Correlation Between Barings Emerging and Fidelity Advisor

Specify exactly 2 symbols:
Can any of the company-specific risk be diversified away by investing in both Barings Emerging and Fidelity Advisor at the same time? Although using a correlation coefficient on its own may not help to predict future stock returns, this module helps to understand the diversifiable risk of combining Barings Emerging and Fidelity Advisor into the same portfolio, which is an essential part of the fundamental portfolio management process.
By analyzing existing cross correlation between Barings Emerging Markets and Fidelity Advisor Freedom, you can compare the effects of market volatilities on Barings Emerging and Fidelity Advisor and check how they will diversify away market risk if combined in the same portfolio for a given time horizon.
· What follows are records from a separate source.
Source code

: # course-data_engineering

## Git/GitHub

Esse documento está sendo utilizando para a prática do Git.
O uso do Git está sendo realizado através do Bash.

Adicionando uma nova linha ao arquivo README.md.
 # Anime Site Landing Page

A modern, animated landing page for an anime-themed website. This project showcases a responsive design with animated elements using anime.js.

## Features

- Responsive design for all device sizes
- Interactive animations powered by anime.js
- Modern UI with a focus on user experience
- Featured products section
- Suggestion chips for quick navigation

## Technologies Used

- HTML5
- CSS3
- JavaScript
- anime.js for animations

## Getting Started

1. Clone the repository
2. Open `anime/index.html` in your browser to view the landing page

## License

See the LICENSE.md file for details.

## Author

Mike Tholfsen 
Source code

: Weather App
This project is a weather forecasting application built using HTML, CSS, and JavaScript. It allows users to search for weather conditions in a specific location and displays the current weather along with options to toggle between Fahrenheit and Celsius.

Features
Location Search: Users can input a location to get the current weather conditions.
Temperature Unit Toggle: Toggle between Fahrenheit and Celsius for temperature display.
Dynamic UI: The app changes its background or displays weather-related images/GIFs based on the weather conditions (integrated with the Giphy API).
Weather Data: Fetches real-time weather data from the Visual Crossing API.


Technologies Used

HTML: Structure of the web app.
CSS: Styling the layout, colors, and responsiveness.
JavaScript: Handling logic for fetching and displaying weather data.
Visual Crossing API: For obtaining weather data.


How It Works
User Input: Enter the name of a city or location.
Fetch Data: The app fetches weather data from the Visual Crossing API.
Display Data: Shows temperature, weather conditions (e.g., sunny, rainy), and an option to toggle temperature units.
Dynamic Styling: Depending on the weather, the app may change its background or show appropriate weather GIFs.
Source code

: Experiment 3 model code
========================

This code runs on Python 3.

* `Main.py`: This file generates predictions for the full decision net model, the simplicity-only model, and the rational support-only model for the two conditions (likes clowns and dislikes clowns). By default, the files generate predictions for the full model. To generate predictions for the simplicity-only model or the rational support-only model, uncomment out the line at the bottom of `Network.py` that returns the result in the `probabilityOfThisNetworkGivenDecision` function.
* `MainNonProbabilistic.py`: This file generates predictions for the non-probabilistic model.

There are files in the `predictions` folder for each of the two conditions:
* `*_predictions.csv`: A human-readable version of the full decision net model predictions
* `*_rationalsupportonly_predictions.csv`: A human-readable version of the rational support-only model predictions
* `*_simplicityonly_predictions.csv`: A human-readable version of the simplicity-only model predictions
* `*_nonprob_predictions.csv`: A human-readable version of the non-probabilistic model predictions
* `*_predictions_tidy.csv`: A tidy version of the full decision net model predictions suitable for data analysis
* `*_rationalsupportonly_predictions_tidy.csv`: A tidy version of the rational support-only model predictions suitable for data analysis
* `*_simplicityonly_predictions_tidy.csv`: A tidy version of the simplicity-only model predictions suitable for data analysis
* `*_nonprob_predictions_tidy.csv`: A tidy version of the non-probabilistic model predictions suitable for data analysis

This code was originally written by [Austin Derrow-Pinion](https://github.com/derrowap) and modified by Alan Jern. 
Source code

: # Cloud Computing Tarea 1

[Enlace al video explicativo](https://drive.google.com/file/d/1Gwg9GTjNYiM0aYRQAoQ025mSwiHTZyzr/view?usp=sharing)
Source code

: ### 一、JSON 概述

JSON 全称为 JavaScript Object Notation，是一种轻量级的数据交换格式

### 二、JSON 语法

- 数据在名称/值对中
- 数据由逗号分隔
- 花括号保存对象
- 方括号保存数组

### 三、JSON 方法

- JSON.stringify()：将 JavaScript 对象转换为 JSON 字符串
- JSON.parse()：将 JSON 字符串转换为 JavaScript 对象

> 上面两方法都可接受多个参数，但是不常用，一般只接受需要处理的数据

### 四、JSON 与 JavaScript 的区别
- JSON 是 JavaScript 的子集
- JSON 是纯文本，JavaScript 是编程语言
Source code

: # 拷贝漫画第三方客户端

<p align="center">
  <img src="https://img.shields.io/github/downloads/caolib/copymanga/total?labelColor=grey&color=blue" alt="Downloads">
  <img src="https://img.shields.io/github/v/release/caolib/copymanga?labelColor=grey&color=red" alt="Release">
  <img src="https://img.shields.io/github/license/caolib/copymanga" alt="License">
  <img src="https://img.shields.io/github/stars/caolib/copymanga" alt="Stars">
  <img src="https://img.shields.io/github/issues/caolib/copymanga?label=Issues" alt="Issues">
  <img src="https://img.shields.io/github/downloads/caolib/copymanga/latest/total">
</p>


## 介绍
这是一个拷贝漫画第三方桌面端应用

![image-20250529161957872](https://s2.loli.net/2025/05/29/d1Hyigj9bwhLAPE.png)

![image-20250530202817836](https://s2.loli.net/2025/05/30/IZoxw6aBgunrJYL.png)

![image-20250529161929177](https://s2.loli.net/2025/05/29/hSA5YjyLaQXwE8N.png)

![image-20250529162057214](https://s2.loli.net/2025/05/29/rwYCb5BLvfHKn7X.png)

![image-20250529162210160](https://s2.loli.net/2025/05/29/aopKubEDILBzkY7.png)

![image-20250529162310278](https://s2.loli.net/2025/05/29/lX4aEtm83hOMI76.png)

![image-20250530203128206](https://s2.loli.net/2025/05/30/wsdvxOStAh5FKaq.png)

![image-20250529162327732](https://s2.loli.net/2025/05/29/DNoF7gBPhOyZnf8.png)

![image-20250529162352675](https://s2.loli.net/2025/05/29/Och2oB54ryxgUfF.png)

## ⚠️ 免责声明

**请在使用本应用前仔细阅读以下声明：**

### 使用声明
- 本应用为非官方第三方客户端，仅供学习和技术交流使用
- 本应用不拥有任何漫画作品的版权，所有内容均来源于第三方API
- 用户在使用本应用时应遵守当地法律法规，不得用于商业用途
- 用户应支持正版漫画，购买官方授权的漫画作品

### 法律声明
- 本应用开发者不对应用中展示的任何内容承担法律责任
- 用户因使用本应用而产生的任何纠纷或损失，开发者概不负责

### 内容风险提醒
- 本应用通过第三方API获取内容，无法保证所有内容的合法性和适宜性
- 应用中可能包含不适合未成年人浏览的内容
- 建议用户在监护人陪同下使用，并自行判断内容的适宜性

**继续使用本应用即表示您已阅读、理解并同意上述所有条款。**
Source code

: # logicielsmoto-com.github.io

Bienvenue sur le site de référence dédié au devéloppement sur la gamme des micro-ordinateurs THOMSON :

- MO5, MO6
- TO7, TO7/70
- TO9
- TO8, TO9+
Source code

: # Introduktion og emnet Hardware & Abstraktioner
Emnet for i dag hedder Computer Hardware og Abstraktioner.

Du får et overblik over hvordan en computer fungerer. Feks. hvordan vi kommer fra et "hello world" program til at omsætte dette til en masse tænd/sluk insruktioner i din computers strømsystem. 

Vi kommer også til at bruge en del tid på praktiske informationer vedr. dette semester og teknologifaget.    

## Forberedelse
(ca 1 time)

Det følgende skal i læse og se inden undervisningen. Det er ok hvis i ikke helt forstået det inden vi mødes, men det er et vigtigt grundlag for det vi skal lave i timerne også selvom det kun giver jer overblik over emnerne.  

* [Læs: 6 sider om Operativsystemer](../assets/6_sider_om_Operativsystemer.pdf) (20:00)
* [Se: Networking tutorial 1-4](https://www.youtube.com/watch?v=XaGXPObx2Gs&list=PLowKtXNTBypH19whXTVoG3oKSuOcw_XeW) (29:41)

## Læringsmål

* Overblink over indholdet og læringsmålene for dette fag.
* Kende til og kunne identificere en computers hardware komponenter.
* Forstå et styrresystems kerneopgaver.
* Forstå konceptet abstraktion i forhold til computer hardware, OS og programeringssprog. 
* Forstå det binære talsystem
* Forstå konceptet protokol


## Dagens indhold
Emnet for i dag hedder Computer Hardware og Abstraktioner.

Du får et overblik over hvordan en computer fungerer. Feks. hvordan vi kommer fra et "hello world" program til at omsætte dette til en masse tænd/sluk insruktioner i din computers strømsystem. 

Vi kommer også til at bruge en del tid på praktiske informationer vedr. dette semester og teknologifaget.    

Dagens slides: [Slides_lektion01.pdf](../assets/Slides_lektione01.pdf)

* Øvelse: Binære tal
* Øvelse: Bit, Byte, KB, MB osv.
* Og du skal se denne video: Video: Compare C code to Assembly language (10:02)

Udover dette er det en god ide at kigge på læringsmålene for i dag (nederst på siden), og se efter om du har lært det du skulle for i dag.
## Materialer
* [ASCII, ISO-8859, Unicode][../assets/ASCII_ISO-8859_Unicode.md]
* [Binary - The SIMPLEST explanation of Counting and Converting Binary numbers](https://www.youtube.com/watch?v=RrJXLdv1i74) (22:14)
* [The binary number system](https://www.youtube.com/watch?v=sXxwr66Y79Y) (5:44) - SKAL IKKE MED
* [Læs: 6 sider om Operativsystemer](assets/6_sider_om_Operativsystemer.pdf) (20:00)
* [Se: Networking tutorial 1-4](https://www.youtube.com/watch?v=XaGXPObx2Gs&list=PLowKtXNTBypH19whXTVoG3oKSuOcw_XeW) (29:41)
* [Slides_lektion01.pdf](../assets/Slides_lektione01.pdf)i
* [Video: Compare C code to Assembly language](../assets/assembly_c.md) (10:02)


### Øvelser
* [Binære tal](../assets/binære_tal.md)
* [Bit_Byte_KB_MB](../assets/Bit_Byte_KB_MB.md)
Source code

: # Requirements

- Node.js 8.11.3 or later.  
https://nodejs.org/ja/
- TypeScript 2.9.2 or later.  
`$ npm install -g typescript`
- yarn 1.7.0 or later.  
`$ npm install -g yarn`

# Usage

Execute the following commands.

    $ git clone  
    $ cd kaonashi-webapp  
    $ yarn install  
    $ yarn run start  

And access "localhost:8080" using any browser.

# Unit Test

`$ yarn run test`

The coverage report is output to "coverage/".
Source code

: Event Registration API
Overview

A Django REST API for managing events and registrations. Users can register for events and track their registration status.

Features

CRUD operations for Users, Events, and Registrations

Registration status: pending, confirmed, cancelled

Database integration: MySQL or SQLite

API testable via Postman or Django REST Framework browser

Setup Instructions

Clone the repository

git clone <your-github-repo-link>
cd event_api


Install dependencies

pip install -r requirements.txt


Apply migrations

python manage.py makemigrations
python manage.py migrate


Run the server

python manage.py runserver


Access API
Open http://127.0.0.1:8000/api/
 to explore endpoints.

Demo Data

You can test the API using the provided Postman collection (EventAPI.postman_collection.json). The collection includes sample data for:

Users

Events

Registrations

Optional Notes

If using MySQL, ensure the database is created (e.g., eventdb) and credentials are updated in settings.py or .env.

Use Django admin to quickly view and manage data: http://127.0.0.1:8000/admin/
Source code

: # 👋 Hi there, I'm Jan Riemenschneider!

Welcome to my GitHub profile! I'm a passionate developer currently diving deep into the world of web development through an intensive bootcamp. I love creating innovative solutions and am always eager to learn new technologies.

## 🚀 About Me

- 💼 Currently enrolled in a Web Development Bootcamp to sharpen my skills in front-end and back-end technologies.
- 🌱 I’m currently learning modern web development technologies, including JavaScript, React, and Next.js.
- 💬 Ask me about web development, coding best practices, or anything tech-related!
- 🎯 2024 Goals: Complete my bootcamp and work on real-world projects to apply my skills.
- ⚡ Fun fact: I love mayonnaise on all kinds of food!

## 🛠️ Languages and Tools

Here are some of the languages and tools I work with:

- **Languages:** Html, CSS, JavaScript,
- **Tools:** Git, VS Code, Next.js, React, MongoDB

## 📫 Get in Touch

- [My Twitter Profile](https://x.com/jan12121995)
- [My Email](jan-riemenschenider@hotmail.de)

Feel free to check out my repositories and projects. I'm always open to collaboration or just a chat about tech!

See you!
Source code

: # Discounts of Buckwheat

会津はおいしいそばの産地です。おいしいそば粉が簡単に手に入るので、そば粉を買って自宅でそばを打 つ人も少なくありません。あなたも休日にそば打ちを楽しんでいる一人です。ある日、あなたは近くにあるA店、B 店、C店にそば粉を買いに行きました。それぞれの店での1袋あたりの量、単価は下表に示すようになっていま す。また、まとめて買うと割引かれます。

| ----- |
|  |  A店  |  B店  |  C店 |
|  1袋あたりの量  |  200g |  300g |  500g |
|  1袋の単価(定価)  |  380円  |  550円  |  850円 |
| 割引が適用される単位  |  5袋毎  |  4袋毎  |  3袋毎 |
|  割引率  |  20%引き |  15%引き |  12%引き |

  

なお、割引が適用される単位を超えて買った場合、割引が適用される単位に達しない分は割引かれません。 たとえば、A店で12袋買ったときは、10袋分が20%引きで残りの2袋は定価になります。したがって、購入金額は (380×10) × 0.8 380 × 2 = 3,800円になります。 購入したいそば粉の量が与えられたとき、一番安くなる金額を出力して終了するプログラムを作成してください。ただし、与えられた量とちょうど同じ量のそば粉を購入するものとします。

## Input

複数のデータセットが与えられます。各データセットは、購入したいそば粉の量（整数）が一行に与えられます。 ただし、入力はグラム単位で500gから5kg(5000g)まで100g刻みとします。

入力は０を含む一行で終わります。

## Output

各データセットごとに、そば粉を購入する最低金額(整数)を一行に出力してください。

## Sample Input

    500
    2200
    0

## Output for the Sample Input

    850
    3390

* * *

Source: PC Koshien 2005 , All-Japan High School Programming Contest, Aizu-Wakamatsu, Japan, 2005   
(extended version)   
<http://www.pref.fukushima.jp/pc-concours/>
You can also utilize pair trading strategies of matching a long position in Barings Emerging with a short position of Fidelity Advisor. Check out your portfolio center. Please also check ongoing floating volatility patterns of Barings Emerging and Fidelity Advisor.

Diversification Opportunities for Barings Emerging and Fidelity Advisor

0.85
  Correlation Coefficient

Very poor diversification

The 3 months correlation between Barings and Fidelity is 0.85. Overlapping area represents the amount of risk that can be diversified away by holding Barings Emerging Markets and Fidelity Advisor Freedom in the same portfolio, assuming nothing else is changed. The correlation between historical prices or returns on Fidelity Advisor Freedom and Barings Emerging is a relative statistical measure of the degree to which these equity instruments tend to move together. The correlation coefficient measures the extent to which returns on Barings Emerging Markets are associated (or correlated) with Fidelity Advisor. Values of the correlation coefficient range from -1 to +1, where. The correlation of zero (0) is possible when the price movement of Fidelity Advisor Freedom has no effect on the direction of Barings Emerging i.e., Barings Emerging and Fidelity Advisor go up and down completely randomly.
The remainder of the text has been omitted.